[Dataset items]
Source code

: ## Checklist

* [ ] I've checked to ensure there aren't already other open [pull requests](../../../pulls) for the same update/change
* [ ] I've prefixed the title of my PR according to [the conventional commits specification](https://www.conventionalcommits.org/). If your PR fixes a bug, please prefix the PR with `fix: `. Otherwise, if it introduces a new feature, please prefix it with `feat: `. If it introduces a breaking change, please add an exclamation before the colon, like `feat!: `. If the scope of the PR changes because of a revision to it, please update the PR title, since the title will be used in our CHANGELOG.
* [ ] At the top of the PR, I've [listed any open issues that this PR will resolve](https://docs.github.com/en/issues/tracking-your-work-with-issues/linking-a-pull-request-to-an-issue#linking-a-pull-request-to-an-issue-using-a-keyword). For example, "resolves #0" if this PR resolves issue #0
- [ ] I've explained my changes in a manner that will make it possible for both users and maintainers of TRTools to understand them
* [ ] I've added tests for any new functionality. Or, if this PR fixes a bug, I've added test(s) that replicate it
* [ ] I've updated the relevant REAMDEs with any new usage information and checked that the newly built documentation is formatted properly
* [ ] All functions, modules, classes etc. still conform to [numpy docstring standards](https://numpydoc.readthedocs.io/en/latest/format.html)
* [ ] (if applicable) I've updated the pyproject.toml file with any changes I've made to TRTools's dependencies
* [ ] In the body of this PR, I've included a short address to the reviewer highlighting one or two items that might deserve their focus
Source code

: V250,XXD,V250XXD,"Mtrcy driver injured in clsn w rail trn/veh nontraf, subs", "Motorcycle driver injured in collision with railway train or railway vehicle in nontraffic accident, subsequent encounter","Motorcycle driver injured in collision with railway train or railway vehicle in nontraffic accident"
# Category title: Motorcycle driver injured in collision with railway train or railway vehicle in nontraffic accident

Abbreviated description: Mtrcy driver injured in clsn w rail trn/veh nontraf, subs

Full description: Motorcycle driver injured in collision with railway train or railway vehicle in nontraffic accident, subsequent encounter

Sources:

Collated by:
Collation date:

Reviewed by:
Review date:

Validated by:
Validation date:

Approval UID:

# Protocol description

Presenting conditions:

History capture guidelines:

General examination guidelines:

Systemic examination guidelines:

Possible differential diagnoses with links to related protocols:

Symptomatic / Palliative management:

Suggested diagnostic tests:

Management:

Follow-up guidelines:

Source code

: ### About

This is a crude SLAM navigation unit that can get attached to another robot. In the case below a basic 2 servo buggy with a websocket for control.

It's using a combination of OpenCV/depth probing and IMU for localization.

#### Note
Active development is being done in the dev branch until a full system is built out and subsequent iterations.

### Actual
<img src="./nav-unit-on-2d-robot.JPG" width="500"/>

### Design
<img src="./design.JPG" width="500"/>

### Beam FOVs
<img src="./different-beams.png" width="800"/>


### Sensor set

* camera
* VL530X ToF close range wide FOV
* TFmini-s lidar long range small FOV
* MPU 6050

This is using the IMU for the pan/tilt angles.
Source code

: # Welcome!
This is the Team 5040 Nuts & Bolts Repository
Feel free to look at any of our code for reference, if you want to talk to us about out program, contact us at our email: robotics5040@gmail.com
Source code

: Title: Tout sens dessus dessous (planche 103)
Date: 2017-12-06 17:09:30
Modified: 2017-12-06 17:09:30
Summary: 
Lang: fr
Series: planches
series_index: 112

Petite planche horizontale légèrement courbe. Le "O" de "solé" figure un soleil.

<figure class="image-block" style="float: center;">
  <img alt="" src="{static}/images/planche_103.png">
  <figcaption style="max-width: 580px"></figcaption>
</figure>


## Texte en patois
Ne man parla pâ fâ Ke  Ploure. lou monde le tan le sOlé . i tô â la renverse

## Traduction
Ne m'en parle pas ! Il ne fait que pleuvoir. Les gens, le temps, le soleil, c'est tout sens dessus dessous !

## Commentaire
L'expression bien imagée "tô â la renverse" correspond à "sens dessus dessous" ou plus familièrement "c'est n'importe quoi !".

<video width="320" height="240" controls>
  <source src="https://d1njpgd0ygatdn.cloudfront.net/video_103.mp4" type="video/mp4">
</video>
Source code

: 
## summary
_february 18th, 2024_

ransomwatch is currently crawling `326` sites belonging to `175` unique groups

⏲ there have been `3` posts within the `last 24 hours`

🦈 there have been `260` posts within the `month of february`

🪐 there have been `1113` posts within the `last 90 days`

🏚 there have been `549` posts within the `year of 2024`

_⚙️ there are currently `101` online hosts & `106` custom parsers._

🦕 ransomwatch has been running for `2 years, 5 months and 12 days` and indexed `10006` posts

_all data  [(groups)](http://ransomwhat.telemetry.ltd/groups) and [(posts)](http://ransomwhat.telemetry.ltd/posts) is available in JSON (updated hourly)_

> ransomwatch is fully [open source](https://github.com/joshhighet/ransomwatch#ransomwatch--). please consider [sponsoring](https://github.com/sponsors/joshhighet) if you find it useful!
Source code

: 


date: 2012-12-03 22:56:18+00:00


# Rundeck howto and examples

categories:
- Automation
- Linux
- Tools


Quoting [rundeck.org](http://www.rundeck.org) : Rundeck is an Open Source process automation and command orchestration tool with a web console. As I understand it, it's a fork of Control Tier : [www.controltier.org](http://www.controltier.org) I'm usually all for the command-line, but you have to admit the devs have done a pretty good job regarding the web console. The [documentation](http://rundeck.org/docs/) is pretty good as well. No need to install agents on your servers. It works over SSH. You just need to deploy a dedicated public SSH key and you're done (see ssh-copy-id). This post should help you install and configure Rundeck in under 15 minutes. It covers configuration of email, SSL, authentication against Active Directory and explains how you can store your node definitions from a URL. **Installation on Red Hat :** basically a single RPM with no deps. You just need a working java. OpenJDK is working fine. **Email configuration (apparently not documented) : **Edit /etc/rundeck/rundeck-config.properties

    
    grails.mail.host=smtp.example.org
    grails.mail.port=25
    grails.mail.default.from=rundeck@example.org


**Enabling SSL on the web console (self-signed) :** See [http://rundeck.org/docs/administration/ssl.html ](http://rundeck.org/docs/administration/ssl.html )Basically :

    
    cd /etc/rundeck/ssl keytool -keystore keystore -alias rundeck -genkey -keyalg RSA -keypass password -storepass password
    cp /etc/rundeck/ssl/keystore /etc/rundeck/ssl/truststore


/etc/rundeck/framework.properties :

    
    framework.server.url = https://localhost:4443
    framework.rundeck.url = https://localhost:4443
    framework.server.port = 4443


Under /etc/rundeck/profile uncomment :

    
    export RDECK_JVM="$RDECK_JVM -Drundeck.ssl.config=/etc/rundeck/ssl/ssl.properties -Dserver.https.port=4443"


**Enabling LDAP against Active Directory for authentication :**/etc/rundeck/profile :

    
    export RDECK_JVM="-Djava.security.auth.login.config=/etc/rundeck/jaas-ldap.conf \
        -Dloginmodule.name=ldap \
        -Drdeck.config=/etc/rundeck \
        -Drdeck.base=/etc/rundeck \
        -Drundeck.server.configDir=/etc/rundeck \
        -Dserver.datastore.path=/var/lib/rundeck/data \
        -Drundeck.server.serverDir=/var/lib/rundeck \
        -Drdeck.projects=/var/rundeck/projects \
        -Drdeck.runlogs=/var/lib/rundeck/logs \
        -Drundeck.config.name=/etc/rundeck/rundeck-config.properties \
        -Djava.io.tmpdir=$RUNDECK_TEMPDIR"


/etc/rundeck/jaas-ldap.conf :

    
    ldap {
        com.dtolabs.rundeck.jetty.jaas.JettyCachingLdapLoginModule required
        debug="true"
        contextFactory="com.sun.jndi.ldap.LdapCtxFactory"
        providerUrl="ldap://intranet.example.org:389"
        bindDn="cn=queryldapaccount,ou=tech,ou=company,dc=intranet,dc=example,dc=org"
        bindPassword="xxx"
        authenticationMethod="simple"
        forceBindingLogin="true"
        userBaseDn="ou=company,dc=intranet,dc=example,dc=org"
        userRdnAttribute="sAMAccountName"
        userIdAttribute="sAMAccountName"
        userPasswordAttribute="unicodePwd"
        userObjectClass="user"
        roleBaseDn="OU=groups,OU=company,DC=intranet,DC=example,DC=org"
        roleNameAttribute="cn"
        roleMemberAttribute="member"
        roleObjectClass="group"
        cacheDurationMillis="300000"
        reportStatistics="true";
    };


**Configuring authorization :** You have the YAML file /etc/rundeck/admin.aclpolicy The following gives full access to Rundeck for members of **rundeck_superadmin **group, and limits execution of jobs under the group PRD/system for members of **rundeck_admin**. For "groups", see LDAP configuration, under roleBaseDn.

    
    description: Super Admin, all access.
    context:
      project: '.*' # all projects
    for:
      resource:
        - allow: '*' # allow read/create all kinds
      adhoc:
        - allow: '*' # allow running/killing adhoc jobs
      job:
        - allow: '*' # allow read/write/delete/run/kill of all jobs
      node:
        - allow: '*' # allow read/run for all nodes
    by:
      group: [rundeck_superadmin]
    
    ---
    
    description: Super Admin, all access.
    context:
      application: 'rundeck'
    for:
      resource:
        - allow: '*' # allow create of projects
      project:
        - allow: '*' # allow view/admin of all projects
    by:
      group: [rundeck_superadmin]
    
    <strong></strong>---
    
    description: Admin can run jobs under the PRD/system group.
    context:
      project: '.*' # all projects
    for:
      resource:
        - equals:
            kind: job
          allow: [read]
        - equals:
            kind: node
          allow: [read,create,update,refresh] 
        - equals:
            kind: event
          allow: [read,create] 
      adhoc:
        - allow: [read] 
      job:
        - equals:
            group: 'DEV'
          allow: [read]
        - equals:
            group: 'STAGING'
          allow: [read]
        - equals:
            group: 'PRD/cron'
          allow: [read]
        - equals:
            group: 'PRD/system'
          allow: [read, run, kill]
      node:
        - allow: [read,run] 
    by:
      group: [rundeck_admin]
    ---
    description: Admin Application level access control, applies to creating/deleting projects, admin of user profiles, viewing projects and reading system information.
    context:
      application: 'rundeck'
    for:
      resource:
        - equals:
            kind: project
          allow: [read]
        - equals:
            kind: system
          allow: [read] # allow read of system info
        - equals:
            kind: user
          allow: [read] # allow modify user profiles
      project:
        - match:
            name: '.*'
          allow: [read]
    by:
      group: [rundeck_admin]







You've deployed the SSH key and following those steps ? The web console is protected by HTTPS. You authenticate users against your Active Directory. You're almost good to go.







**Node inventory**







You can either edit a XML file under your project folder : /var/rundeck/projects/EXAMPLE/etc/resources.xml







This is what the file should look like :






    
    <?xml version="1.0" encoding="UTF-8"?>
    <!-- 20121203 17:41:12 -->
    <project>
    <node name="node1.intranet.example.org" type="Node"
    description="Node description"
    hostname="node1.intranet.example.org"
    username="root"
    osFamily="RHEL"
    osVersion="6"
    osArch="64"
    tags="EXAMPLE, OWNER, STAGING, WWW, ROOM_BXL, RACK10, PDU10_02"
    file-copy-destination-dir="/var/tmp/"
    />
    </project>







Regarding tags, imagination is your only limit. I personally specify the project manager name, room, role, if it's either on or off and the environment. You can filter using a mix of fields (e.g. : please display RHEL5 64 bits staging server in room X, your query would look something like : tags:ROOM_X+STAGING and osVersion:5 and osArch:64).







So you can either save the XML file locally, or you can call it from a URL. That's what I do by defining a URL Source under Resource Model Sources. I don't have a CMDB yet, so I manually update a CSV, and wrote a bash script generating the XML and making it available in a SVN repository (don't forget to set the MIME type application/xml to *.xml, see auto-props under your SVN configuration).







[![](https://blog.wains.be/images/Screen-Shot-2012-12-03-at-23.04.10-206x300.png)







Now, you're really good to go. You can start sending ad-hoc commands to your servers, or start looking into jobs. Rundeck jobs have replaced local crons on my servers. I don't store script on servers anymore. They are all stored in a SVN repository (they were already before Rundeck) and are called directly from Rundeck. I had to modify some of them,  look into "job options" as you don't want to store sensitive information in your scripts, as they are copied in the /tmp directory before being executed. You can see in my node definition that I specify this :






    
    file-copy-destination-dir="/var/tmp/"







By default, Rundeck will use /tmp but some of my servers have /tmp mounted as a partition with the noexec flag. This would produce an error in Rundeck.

__What the exercise asks__:
Please retype the data exactly as it stands, from its first line down to the line that contains "- [ ] I've explained", then stop.

__Reply to the task__:
Source code

: ## Checklist

* [ ] I've checked to ensure there aren't already other open [pull requests](../../../pulls) for the same update/change
* [ ] I've prefixed the title of my PR according to [the conventional commits specification](https://www.conventionalcommits.org/). If your PR fixes a bug, please prefix the PR with `fix: `. Otherwise, if it introduces a new feature, please prefix it with `feat: `. If it introduces a breaking change, please add an exclamation before the colon, like `feat!: `. If the scope of the PR changes because of a revision to it, please update the PR title, since the title will be used in our CHANGELOG.
* [ ] At the top of the PR, I've [listed any open issues that this PR will resolve](https://docs.github.com/en/issues/tracking-your-work-with-issues/linking-a-pull-request-to-an-issue#linking-a-pull-request-to-an-issue-using-a-keyword). For example, "resolves #0" if this PR resolves issue #0
- [ ] I've explained my changes in a manner that will make it possible for both users and maintainers of TRTools to understand them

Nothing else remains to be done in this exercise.